Below are several entries. Transcribe exactly those lines that fall from the one with "See the License for" through the one with "See the LICENSE file for more information.", end lines included.

[Excerpts from a dataset]
'''
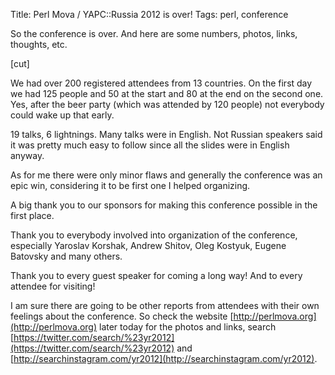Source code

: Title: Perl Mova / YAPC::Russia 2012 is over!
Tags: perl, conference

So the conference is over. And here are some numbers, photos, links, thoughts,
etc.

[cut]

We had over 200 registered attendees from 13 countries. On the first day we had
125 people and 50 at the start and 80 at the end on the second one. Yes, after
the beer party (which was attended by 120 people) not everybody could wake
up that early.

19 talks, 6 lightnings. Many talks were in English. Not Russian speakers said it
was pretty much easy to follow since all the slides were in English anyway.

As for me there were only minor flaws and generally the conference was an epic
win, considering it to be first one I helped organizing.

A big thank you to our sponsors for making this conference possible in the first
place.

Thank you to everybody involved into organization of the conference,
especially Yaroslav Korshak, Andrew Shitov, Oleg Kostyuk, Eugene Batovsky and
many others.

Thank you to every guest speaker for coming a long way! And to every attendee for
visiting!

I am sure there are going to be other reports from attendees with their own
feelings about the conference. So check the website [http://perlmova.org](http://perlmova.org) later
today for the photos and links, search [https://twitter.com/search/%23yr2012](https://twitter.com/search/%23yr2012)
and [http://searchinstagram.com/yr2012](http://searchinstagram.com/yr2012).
'''
'''
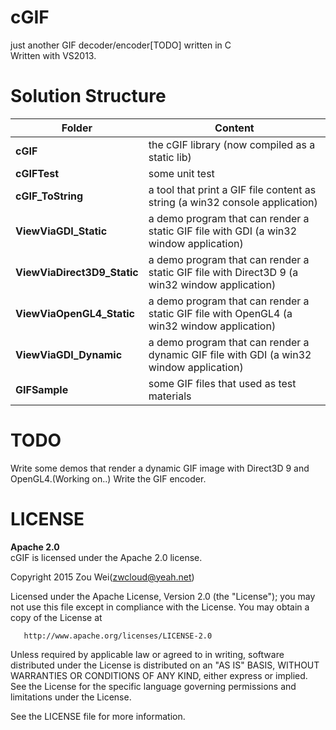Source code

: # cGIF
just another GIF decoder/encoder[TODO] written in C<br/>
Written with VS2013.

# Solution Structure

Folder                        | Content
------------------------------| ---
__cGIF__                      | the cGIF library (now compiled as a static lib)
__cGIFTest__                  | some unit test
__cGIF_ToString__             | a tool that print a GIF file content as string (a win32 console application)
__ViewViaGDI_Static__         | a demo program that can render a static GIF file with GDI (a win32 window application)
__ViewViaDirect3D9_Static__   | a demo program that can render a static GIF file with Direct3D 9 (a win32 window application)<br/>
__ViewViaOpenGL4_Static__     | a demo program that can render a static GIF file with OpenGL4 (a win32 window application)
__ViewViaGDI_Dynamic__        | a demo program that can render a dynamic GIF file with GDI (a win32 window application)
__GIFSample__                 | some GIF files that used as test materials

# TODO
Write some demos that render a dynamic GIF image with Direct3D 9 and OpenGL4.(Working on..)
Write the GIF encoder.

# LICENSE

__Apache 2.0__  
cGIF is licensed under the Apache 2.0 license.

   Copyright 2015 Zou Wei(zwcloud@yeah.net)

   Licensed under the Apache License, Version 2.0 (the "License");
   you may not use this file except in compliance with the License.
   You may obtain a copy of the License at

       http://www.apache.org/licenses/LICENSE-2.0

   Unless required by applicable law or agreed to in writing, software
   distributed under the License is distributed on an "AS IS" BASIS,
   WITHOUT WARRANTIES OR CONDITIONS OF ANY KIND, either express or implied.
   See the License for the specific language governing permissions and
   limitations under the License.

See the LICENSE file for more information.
'''
'''
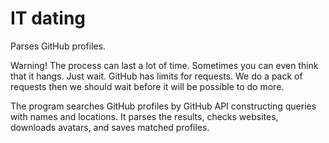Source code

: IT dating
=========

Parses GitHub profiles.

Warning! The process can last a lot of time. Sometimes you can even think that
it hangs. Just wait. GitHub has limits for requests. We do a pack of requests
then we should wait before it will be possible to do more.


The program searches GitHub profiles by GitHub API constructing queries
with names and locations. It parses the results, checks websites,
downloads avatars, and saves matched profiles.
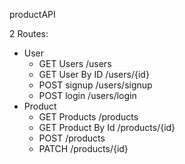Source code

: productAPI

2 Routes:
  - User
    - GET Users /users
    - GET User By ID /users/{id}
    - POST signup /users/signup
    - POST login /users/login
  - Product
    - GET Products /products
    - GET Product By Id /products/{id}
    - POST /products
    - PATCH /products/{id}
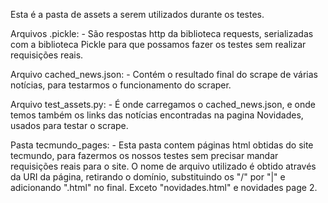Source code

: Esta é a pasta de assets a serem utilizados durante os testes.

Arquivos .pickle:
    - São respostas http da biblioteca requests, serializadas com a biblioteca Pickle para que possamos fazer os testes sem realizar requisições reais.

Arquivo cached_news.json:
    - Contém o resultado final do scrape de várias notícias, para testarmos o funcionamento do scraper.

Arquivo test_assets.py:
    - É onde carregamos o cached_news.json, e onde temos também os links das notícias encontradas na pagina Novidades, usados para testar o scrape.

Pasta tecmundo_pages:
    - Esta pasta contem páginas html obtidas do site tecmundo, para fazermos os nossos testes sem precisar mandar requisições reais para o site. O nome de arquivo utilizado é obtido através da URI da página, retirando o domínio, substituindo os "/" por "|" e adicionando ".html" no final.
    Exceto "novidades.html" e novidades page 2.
'''
_SOLUTION FOR THIS PROBLEM_.
   See the License for the specific language governing permissions and
   limitations under the License.

See the LICENSE file for more information.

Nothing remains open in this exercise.